Now more support is at hand for the EU project. In Germany, a series of local election victories has bolstered the re-election chances of Angela Merkel and her governing party this September. This is all great for the EU27, which isn’t worried too much about more members following Britain’s way out. A stronger EU, however, is now an anathema to Britain, which is yet to negotiate its economic and social rules its engagement with the continental Europe in the post-Brexit era.

With the talk of more members deserting EU shut down this year, the memo from the US has also been encouraging for those who argue for a rules-based global order to stick around a little more. In some consolation to doomsayers, Donald Trump has significantly dialed down his definition of ‘America First’. After his first four months in office, there is a sense among allies that US won’t be checking out, yet.

After hosting dozens of allies at the White House, now Trump’s maiden overseas tour starting this Friday hints at more US engagement with its Middle East and European allies. Trump, however, remains increasingly embattled at home due to his campaign’s alleged Russian connections. But even in the plausible but unlikely case he gets impeached, his successor, Mike Pence, is expected to follow a more traditional American foreign policy.

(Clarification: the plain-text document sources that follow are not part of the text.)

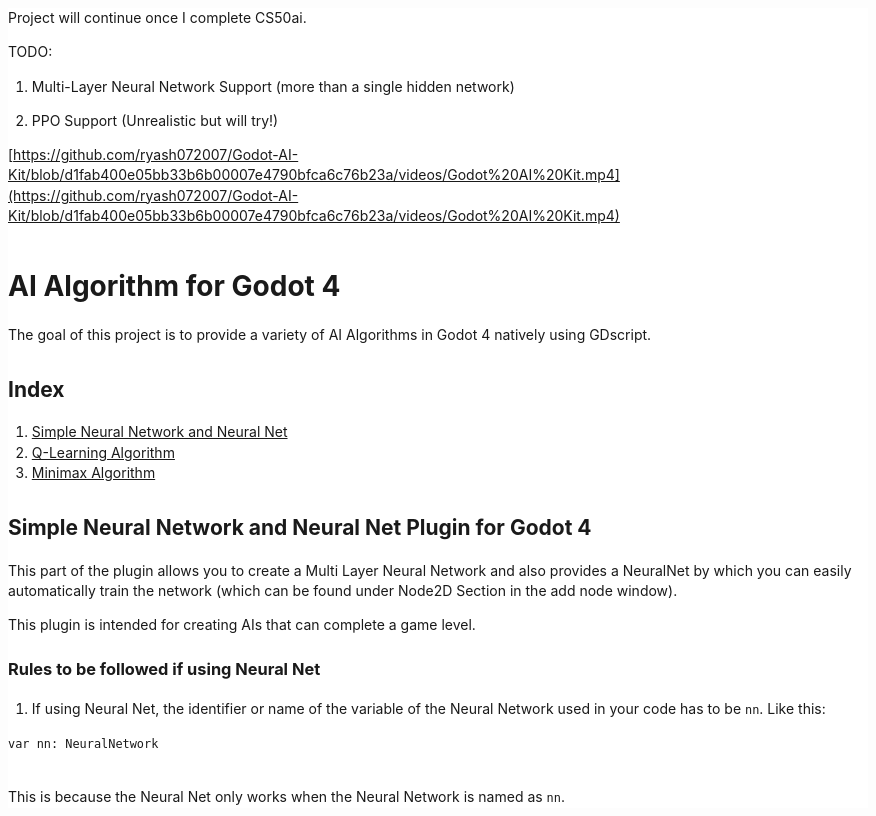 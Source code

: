 <p>

Project will continue once I complete CS50ai.

  

TODO:

1. Multi-Layer Neural Network Support (more than a single hidden network)

2. PPO Support (Unrealistic but will try!)

</p>


[https://github.com/ryash072007/Godot-AI-Kit/blob/d1fab400e05bb33b6b00007e4790bfca6c76b23a/videos/Godot%20AI%20Kit.mp4](https://github.com/ryash072007/Godot-AI-Kit/blob/d1fab400e05bb33b6b00007e4790bfca6c76b23a/videos/Godot%20AI%20Kit.mp4)


<h1  id="ai-algorithm-for-godot-4">AI Algorithm for Godot 4</h1>

<p>The goal of this project is to provide a variety of AI Algorithms in Godot 4 natively using GDscript.</p>

<h2  id="index">Index</h2>

<ol>

<li><a  href="#simple-neural-network-and-neural-net-plugin-for-godot-4">Simple Neural Network and Neural Net</a></li>

<li><a  href="#q-learning-algorithm">Q-Learning Algorithm</a></li>

<li><a  href="#minimax-algorithm">Minimax Algorithm</a></li>

</ol>

<h2  id="simple-neural-network-and-neural-net-plugin-for-godot-4">Simple Neural Network and Neural Net Plugin for Godot 4</h2>

<p>This part of the plugin allows you to create a Multi Layer Neural Network and also provides a NeuralNet by which you can easily automatically train the network (which can be found under Node2D Section in the add node window).<br>

This plugin is intended for creating AIs that can complete a game level.</p>

<h3  id="rules-to-be-followed-if-using-neural-net">Rules to be followed if using Neural Net</h3>

<ol>

<li>If using Neural Net, the identifier or name of the variable of the Neural Network used in your code has to be <code>nn</code>. Like this:</li>

</ol>

<pre><code>var nn: NeuralNetwork

</code></pre>

<p>This is because the Neural Net only works when the Neural Network is named as <code>nn</code>.</p>

<ol  start="2">
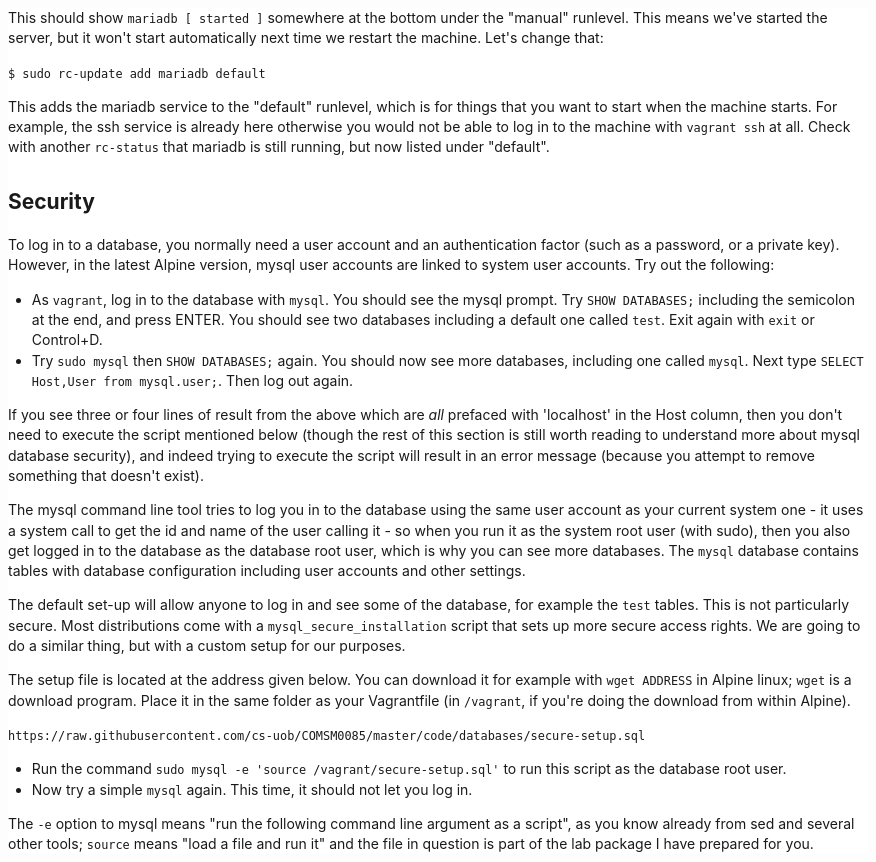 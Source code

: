 This should show `mariadb [ started ]` somewhere at the bottom under the "manual" runlevel. This means we've started the server, but it won't start automatically next time we restart the machine. Let's change that:

```sh
$ sudo rc-update add mariadb default
```

This adds the mariadb service to the "default" runlevel, which is for things that you want to start when the machine starts. For example, the ssh service is already here otherwise you would not be able to log in to the machine with `vagrant ssh` at all. Check with another `rc-status` that mariadb is still running, but now listed under "default".

## Security

To log in to a database, you normally need a user account and an authentication factor (such as a password, or a private key). However, in the latest Alpine version, mysql user accounts are linked to system user accounts. Try out the following:

  - As `vagrant`, log in to the database with `mysql`. You should see the mysql prompt. Try `SHOW DATABASES;` including the semicolon at the end, and press ENTER. You should see two databases including a default one called `test`. Exit again with `exit` or Control+D.
  - Try `sudo mysql` then `SHOW DATABASES;` again. You should now see more databases, including one called `mysql`. Next type `SELECT Host,User from mysql.user;`. Then log out again.

If you see three or four lines of result from the above which are _all_ prefaced with 'localhost' in the Host column, then you don't need to execute the script mentioned below (though the rest of this section is still worth reading to understand more about mysql database security), and indeed trying to execute the script will result in an error message (because you attempt to remove something that doesn't exist). 

The mysql command line tool tries to log you in to the database using the same user account as your current system one - it uses a system call to get the id and name of the user calling it - so when you run it as the system root user (with sudo), then you also get logged in to the database as the database root user, which is why you can see more databases. The `mysql` database contains tables with database configuration including user accounts and other settings.

The default set-up will allow anyone to log in and see some of the database, for example the `test` tables. This is not particularly secure. Most distributions come with a `mysql_secure_installation` script that sets up more secure access rights. We are going to do a similar thing, but with a custom setup for our purposes.

The setup file is located at the address given below. You can download it for example with `wget ADDRESS` in Alpine linux; `wget` is a download program. Place it in the same folder as your Vagrantfile (in `/vagrant`, if you're doing the download from within Alpine).

```
https://raw.githubusercontent.com/cs-uob/COMSM0085/master/code/databases/secure-setup.sql
```

  - Run the command `sudo mysql -e 'source /vagrant/secure-setup.sql'` to run this script as the database root user.
  - Now try a simple `mysql` again. This time, it should not let you log in.

The `-e` option to mysql means "run the following command line argument as a script", as you know already from sed and several other tools; `source` means "load a file and run it" and the file in question is part of the lab package I have prepared for you.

But for all this talk of a different dawn in 2017, there are reasons to believe that populism may not quite have peaked yet. In the US, where Trump has visibly normalized his foreign policy, his domestic agenda still reeks of faux populism. The French elections decimated the two-party system, and put, quite, unprecedented, a far right party (led by Marine Le Pen) as the main opposition.

The Dutch electorate didn’t give any one party clear majority, so the populist opposition smells division. British belligerence, in the face of a stubborn EU block negotiating as one, will grow as Brexit is seen as an irreversible mistake. Britain’s exit negotiations with the EU will most likely be held by a coterie of aggressive Conservative voices, as the ruling party is en route to demolish the Labor opposition in June elections.

History doesn’t operate in small cycles. So, recent events may well be a lull before the storm. Structural changes – for instance, Asia’s increasingly dominant share in global economic output, wealth, young workforce, and consumer middle class – is set to cause chronic heartburn among the Western populace. In short, populist insurrections may not yet be a thing of the past.